▶ EXERCISE GOAL
Search the records below for the word "stored". Copy each line where it occurs.

[[ INFORMATION GIVEN open ]]

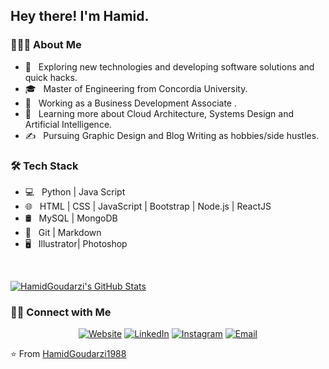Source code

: <h2> Hey there! I'm Hamid.</h2>

<h3> 👨🏻‍💻 About Me </h3>

- 🤔 &nbsp; Exploring new technologies and developing software solutions and quick hacks.
- 🎓 &nbsp; Master of Engineering from Concordia University.
- 💼 &nbsp; Working as a Business Development Associate .
- 🌱 &nbsp; Learning more about Cloud Architecture, Systems Design and Artificial Intelligence.
- ✍️ &nbsp; Pursuing Graphic Design and Blog Writing as hobbies/side hustles.

<h3>🛠 Tech Stack</h3>

- 💻 &nbsp; Python | Java Script
- 🌐 &nbsp; HTML | CSS | JavaScript | Bootstrap | Node.js | ReactJS
- 🛢 &nbsp; MySQL | MongoDB
- 🔧 &nbsp; Git | Markdown 
- 🖥 &nbsp; Illustrator| Photoshop 

<br/>

[![HamidGoudarzi's GitHub Stats](https://github-readme-stats.vercel.app/api?username=HamidGoudarzi1988&show_icons=true)](https://github.com/HamidGoudarzi1988)

<h3> 🤝🏻 Connect with Me </h3>

<p align="center">
<a href=""><img alt="Website" src="https://img.shields.io/badge/Website-www.HamidGoudarzi.com-blue?style=flat-square&logo=google-chrome"></a>
<a href="https://www.linkedin.com/in/hamid-goudarzi-m-eng-b11253163"><img alt="LinkedIn" src="https://img.shields.io/badge/LinkedIn-Hamid%20Goudarzi-blue?style=flat-square&logo=linkedin"></a>
<a href="https://www.instagram.com/hamidg1988/"><img alt="Instagram" src="https://img.shields.io/badge/Instagram-hamidg1988-blue?style=flat-square&logo=instagram"></a>
<a href="mailto:goudarzi.hamid@gmail.com"><img alt="Email" src="https://img.shields.io/badge/Email-goudarzi.hamid@gmail.com-blue?style=flat-square&logo=gmail"></a>
</p>

⭐️ From [HamidGoudarzi1988](https://github.com/HamidGoudarzi1988)
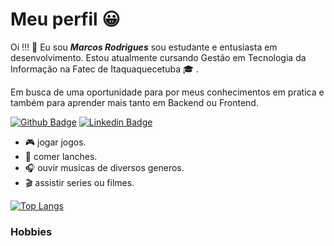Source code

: # Meu perfil :grinning:

Oi !!! :wave: Eu sou ***Marcos Rodrigues*** sou estudante e entusiasta em desenvolvimento. Estou atualmente cursando Gestão em Tecnologia da Informação na Fatec de Itaquaquecetuba :mortar_board: .

Em busca de uma oportunidade para por meus conhecimentos em pratica e também para aprender mais tanto em Backend ou Frontend.

[![Github Badge](https://img.shields.io/badge/-Github-000?style=flat-square&logo=Github&logoColor=white&link=https://github.com/MarKus-del)](https://github.com/MarKus-del)
[![Linkedin Badge](https://img.shields.io/badge/-LinkedIn-blue?style=flat-square&logo=Linkedin&logoColor=white&link=https://www.linkedin.com/in/marcos-rodrigues-199b84201/)](https://www.linkedin.com/in/marcos-rodrigues-199b84201/)

+ :video_game: jogar jogos.
+ :pizza: comer lanches.
+ :headphones: ouvir musicas de diversos generos. 
+ :clapper: assistir series ou filmes.

[![Top Langs](https://github-readme-stats.vercel.app/api/top-langs/?username=MarKus-del)](https://github.com/anuraghazra/github-readme-stats)
### Hobbies

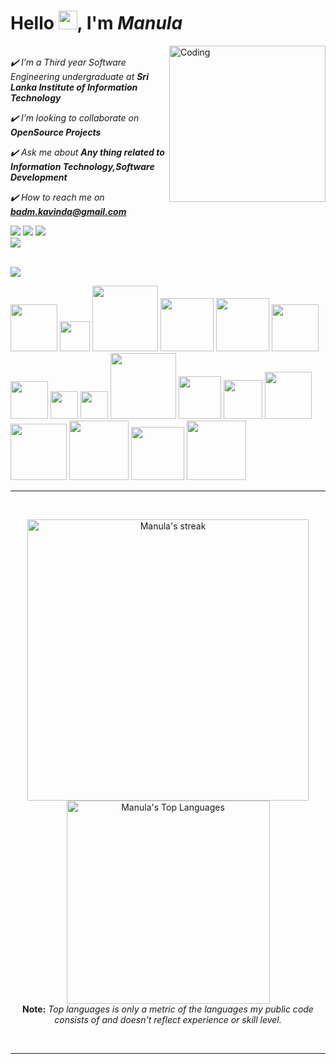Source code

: **<h1>Hello <img src="https://raw.githubusercontent.com/MartinHeinz/MartinHeinz/master/wave.gif" width="30px">, I'm <i> Manula</i></h1>**

<img align ="right" alt="Coding" width="250" src="https://cdn.dribbble.com/users/1020641/screenshots/6024780/media/e8651fc29d5a3c0f858130758d042f20.gif"> <br/>
<i>
✔️ I’m a Third year Software Engineering undergraduate at **Sri Lanka Institute of Information Technology**

✔️ I’m looking to collaborate on **OpenSource Projects**

✔️ Ask me about **Any thing related to Information Technology,Software Development**

✔️ How to reach me on **badm.kavinda@gmail.com**</i>

<p align="left">
<a href="https://www.linkedin.com/in/manula-%CC%81kavinda-12b687245/"><img src="https://img.shields.io/badge/-Manula%20Kavinda-0077B5?style=flat&logo=Linkedin&logoColor=white"/></a>
<a href="mailto:badm.kavinda@gmail.com"><img src="https://img.shields.io/badge/-badm.kavinda@gmail.com-D14836?style=flat&logo=Gmail&logoColor=white"/></a>
<a href="https://www.instagram.com/____mk_______________/"><img src="https://img.shields.io/badge/-____mk_______________-E4405F?style=flat&logo=Instagram&logoColor=white"/></a><br>
<a href="https://www.facebook.com/manula.kavinda.5"><img src="https://img.shields.io/badge/-@Manula%20Kavinda-1877F2?style=flat&logo=Facebook&logoColor=white"/></a>
</p>

<br/>
<img src="https://readme-typing-svg.herokuapp.com?color=ff&width=580&height=35&lines=Languages+,+Tools+and+Technologies">
<p align="left">
<img src ="https://img.shields.io/badge/React-20232A?style=for-the-badge&logo=react&logoColor=61DAFB" width=75>
<img src="https://img.shields.io/badge/Java-ED8B00?style=for-the-badge&logo=java&logoColor=white" width=48>
<img src ="https://img.shields.io/badge/JavaScript-F7DF1E?style=for-the-badge&logo=JavaScript&logoColor=white" width=105>
<img src ="https://img.shields.io/badge/Node.js-43853D?style=for-the-badge&logo=node.js&logoColor=white" width=85>
<img src="https://img.shields.io/badge/Express.js-404D59?style=for-the-badge" width=85>
<img src ="https://img.shields.io/badge/HTML5-E34F26?style=for-the-badge&logo=html5&logoColor=white"width=75>
<img src ="https://img.shields.io/badge/C%2B%2B-00599C?style=for-the-badge&logo=c%2B%2B&logoColor=white"width=60>
<img src ="https://img.shields.io/badge/C-00599C?style=for-the-badge&logo=c&logoColor=white" width=44>
<img src ="https://img.shields.io/badge/R-276DC3?style=for-the-badge&logo=r&logoColor=white" width=44>
<img src ="https://img.shields.io/badge/Bootstrap-563D7C?style=for-the-badge&logo=bootstrap&logoColor=white"width=105>
<img src ="https://img.shields.io/badge/CSS3-1572B6?style=for-the-badge&logo=css3&logoColor=white"width=68>
<img src ="https://img.shields.io/badge/PHP-777BB4?style=for-the-badge&logo=php&logoColor=white"width=62>
<img src ="https://img.shields.io/badge/Linux-FCC624?style=for-the-badge&logo=linux&logoColor=black"width=75>
<img src ="https://img.shields.io/badge/Android-3DDC84?style=for-the-badge&logo=android&logoColor=white"width=90>
<img src ="https://img.shields.io/badge/MongoDB-4EA94B?style=for-the-badge&logo=mongodb&logoColor=white"width=95>
<img src ="https://img.shields.io/badge/MySQL-00000F?style=for-the-badge&logo=mysql&logoColor=white"width=85>
<img src ="https://img.shields.io/badge/Firebase-039BE5?style=for-the-badge&logo=Firebase&logoColor=white" width=95>
</p>
<hr>
<br>
<p align="center">
    <a href="https://github.com/ManulaK/github-readme-streak-stats">
        <img title="🔥 Get streak stats for your profile at git.io/streak-stats" alt="Manula's streak" src="https://github-readme-streak-stats.herokuapp.com/?user=ManulaK&theme=black-ice&hide_border=true&stroke=00FF00&bg_color=0D1117" width=450/></a>
    <a href="https://github.com/ManulaK/github-readme-stats"><img alt="Manula's Top Languages" src="https://github-readme-stats.vercel.app/api/top-langs/?username=ManulaK&langs_count=8&count_private=true&layout=compact&theme=react&hide_border=true&bg_color=0D1117"width=325/></a>
    <br>
  <b>Note:</b> <i>Top languages is only a metric of the languages my public code consists of and doesn't reflect experience or skill level.</i>
</p>
<br>
<hr>
<br>
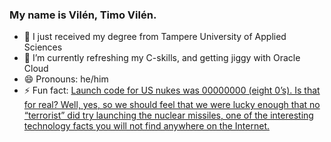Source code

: ### My name is Vilén, Timo Vilén.


- 🔭 I just received my degree from Tampere University of Applied Sciences
- 🌱 I’m currently refreshing my C-skills, and getting jiggy with Oracle Cloud
- 😄 Pronouns: he/him
- ⚡ Fun fact: [Launch code for US nukes was 00000000 (eight 0’s). Is that for real? Well, yes, so we should feel that we were lucky enough that no “terrorist” did try launching the nuclear missiles,  one of the interesting technology facts you will not find anywhere on the Internet.](https://arstechnica.com/tech-policy/2013/12/launch-code-for-us-nukes-was-00000000-for-20-years/)

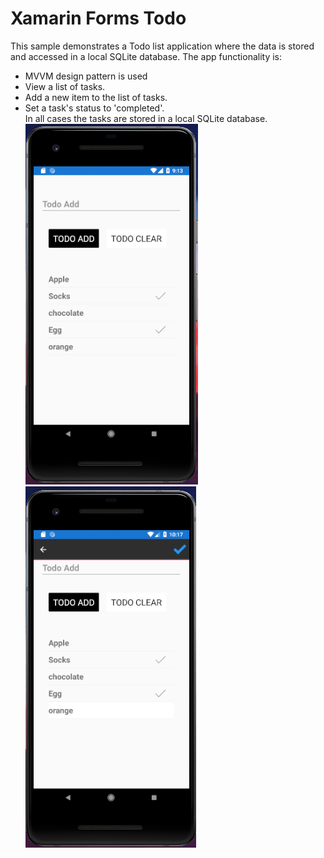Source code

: # Xamarin Forms Todo
This sample demonstrates a Todo list application where the data is stored and accessed in a local SQLite database.
The app functionality is:
* MVVM design pattern is used
* View a list of tasks.
* Add a new item to the list of tasks.
* Set a task's status to 'completed'. <br/>
In all cases the tasks are stored in a local SQLite database. <br/>
![Resim kaldırılmıştır.](https://github.com/ihsan-guc/XamarinFormsTodo/blob/master/XamarinFormsTodo/Image/picture.png)  ![Resim Kaldırılmıştır](https://github.com/ihsan-guc/XamarinFormsTodo/blob/master/XamarinFormsTodo/Image/picture2.png)
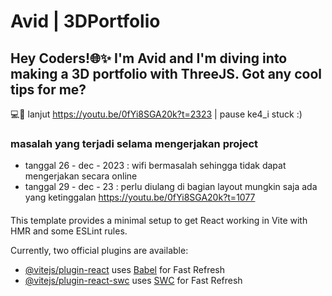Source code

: # Avid | 3DPortfolio

## Hey Coders!🌐✨ I'm Avid and I'm diving into making a 3D portfolio with ThreeJS. Got any cool tips for me? 

💻🚀 lanjut https://youtu.be/0fYi8SGA20k?t=2323 | pause ke4_i stuck :)

### masalah yang terjadi selama mengerjakan project
- tanggal 26 - dec - 2023 : wifi bermasalah sehingga tidak dapat mengerjakan secara online
- tanggal 29 - dec - 23   : perlu diulang di bagian layout mungkin saja ada yang ketinggalan 
https://youtu.be/0fYi8SGA20k?t=1077


#### 

This template provides a minimal setup to get React working in Vite with HMR and some ESLint rules.

Currently, two official plugins are available:

- [@vitejs/plugin-react](https://github.com/vitejs/vite-plugin-react/blob/main/packages/plugin-react/README.md) uses [Babel](https://babeljs.io/) for Fast Refresh
- [@vitejs/plugin-react-swc](https://github.com/vitejs/vite-plugin-react-swc) uses [SWC](https://swc.rs/) for Fast Refresh
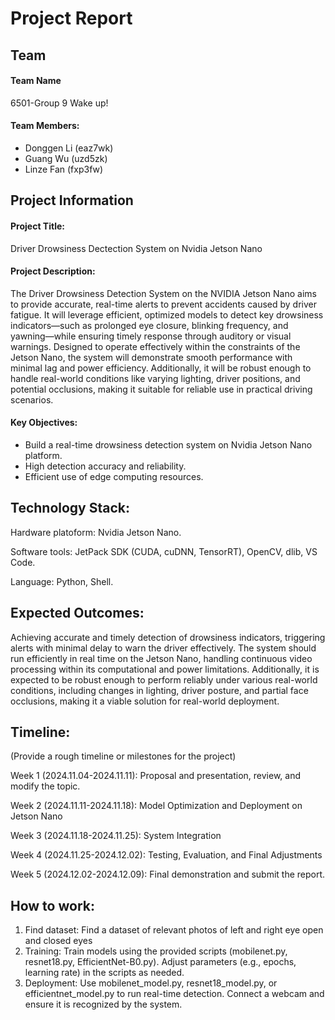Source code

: # Project Report

## Team

#### Team Name
6501-Group 9  Wake up!

#### Team Members:
- Donggen Li (eaz7wk)
- Guang Wu (uzd5zk)
- Linze Fan (fxp3fw)

## Project Information

#### Project Title:
Driver Drowsiness Dectection System on Nvidia Jetson Nano


#### Project Description:
The Driver Drowsiness Detection System on the NVIDIA Jetson Nano aims to provide accurate, real-time alerts to prevent accidents caused by driver fatigue. It will leverage efficient, optimized models to detect key drowsiness indicators—such as prolonged eye closure, blinking frequency, and yawning—while ensuring timely response through auditory or visual warnings. Designed to operate effectively within the constraints of the Jetson Nano, the system will demonstrate smooth performance with minimal lag and power efficiency. Additionally, it will be robust enough to handle real-world conditions like varying lighting, driver positions, and potential occlusions, making it suitable for reliable use in practical driving scenarios.

#### Key Objectives:
- Build a real-time drowsiness detection system on Nvidia Jetson Nano platform.
- High detection accuracy and reliability.
- Efficient use of edge computing resources.

## Technology Stack:


Hardware platoform: Nvidia Jetson Nano.

Software tools: JetPack SDK (CUDA, cuDNN, TensorRT), OpenCV, dlib, VS Code.

Language: Python, Shell.

## Expected Outcomes:

Achieving accurate and timely detection of drowsiness indicators, triggering alerts with minimal delay to warn the driver effectively. The system should run efficiently in real time on the Jetson Nano, handling continuous video processing within its computational and power limitations. Additionally, it is expected to be robust enough to perform reliably under various real-world conditions, including changes in lighting, driver posture, and partial face occlusions, making it a viable solution for real-world deployment.

## Timeline:
(Provide a rough timeline or milestones for the project)

Week 1 (2024.11.04-2024.11.11): Proposal and presentation, review, and modify the topic.

Week 2 (2024.11.11-2024.11.18): Model Optimization and Deployment on Jetson Nano

Week 3 (2024.11.18-2024.11.25): System Integration

Week 4 (2024.11.25-2024.12.02):  Testing, Evaluation, and Final Adjustments

Week 5 (2024.12.02-2024.12.09): Final demonstration and submit the report.

## How to work:
1) Find dataset:
Find a dataset of relevant photos of left and right eye open and closed eyes
2) Training:
Train models using the provided scripts (mobilenet.py, resnet18.py, EfficientNet-B0.py).
Adjust parameters (e.g., epochs, learning rate) in the scripts as needed.
3) Deployment:
Use mobilenet_model.py, resnet18_model.py, or efficientnet_model.py to run real-time detection.
Connect a webcam and ensure it is recognized by the system.
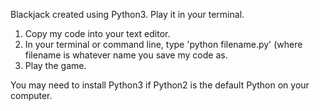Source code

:Blackjack created using Python3. 
Play it in your terminal. 

1) Copy my code into your text editor.
2) In your terminal or command line, type 'python filename.py' (where filename is whatever name you save my code as.
3) Play the game.

You may need to install Python3 if Python2 is the default Python on your computer. 
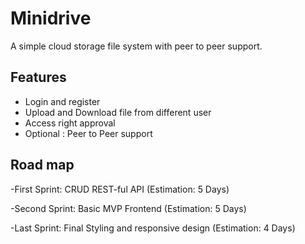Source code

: # Minidrive
A simple cloud storage file system with peer to peer support.  

## Features
- Login and register
- Upload and Download file from different user
- Access right approval 
- Optional : Peer to Peer support 

## Road map
-First Sprint: CRUD REST-ful API (Estimation: 5 Days)

-Second Sprint: Basic MVP Frontend (Estimation: 5 Days)

-Last Sprint: Final Styling and responsive design (Estimation: 4 Days)
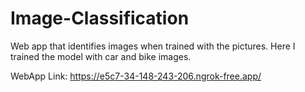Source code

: # Image-Classification
Web app that identifies images when trained with the pictures. Here I trained the model with car and bike images.

WebApp Link: https://e5c7-34-148-243-206.ngrok-free.app/
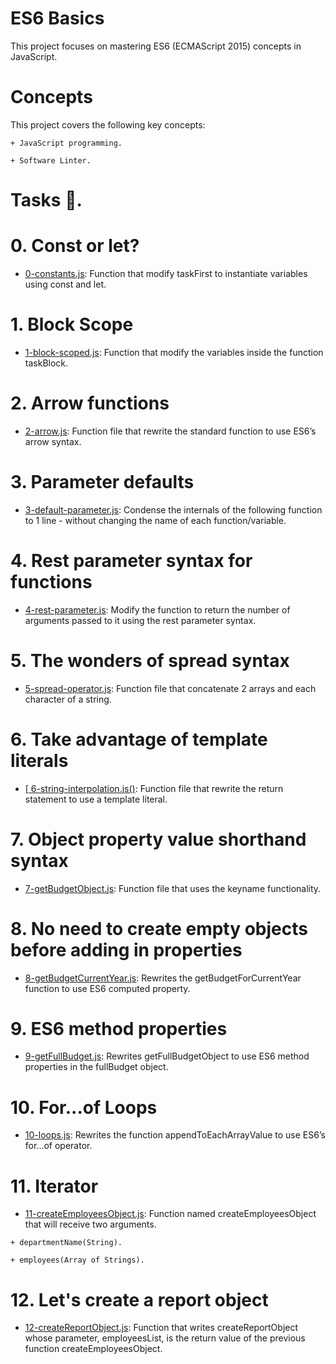 #  ES6 Basics

This project focuses on mastering ES6 (ECMAScript 2015) concepts in JavaScript.

# Concepts

This project covers the following key concepts:

	+ JavaScript programming.

	+ Software Linter.

# Tasks 📃.

# 0. Const or let?

   + <u>[0-constants.js]()</u>: Function that modify taskFirst to instantiate variables using const and let.

# 1. Block Scope

   + <u>[1-block-scoped.js]()</u>: Function that modify the variables inside the function taskBlock.

# 2. Arrow functions

   + <u>[ 2-arrow.js]()</u>: Function file that rewrite the standard function to use ES6’s arrow syntax.

# 3. Parameter defaults

   + <u>[3-default-parameter.js]()</u>: Condense the internals of the following function to 1 line - without changing the name of each function/variable.

# 4. Rest parameter syntax for functions

   + <u>[4-rest-parameter.js]()</u>: Modify the function to return the number of arguments passed to it using the rest parameter syntax.

# 5. The wonders of spread syntax

   + <u>[5-spread-operator.js]()</u>: Function file that concatenate 2 arrays and each character of a string.

# 6. Take advantage of template literals

   + <u>[ 6-string-interpolation.js()</u>: Function file that rewrite the return statement to use a template literal.

# 7. Object property value shorthand syntax

   + <u>[7-getBudgetObject.js]()</u>: Function file that uses the keyname functionality.

# 8. No need to create empty objects before adding in properties

   + <u>[8-getBudgetCurrentYear.js]()</u>: Rewrites the getBudgetForCurrentYear function to use ES6 computed property.

# 9. ES6 method properties

   + <u>[9-getFullBudget.js]()</u>: Rewrites getFullBudgetObject to use ES6 method properties in the fullBudget object.

# 10. For...of Loops

   + <u>[10-loops.js]()</u>: Rewrites the function appendToEachArrayValue to use ES6’s for...of operator.

# 11. Iterator

   + <u>[11-createEmployeesObject.js]()</u>: Function named createEmployeesObject that will receive two arguments.

	+ departmentName(String).

	+ employees(Array of Strings).

# 12. Let's create a report object

   + <u>[12-createReportObject.js]()</u>: Function that writes createReportObject whose parameter, employeesList, is the return value of the previous function createEmployeesObject.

[[ INFORMATION GIVEN closed ]]

▶ EXERCISE SOLUTION
This sample demonstrates a Todo list application where the data is stored and accessed in a local SQLite database.
In all cases the tasks are stored in a local SQLite database. <br/>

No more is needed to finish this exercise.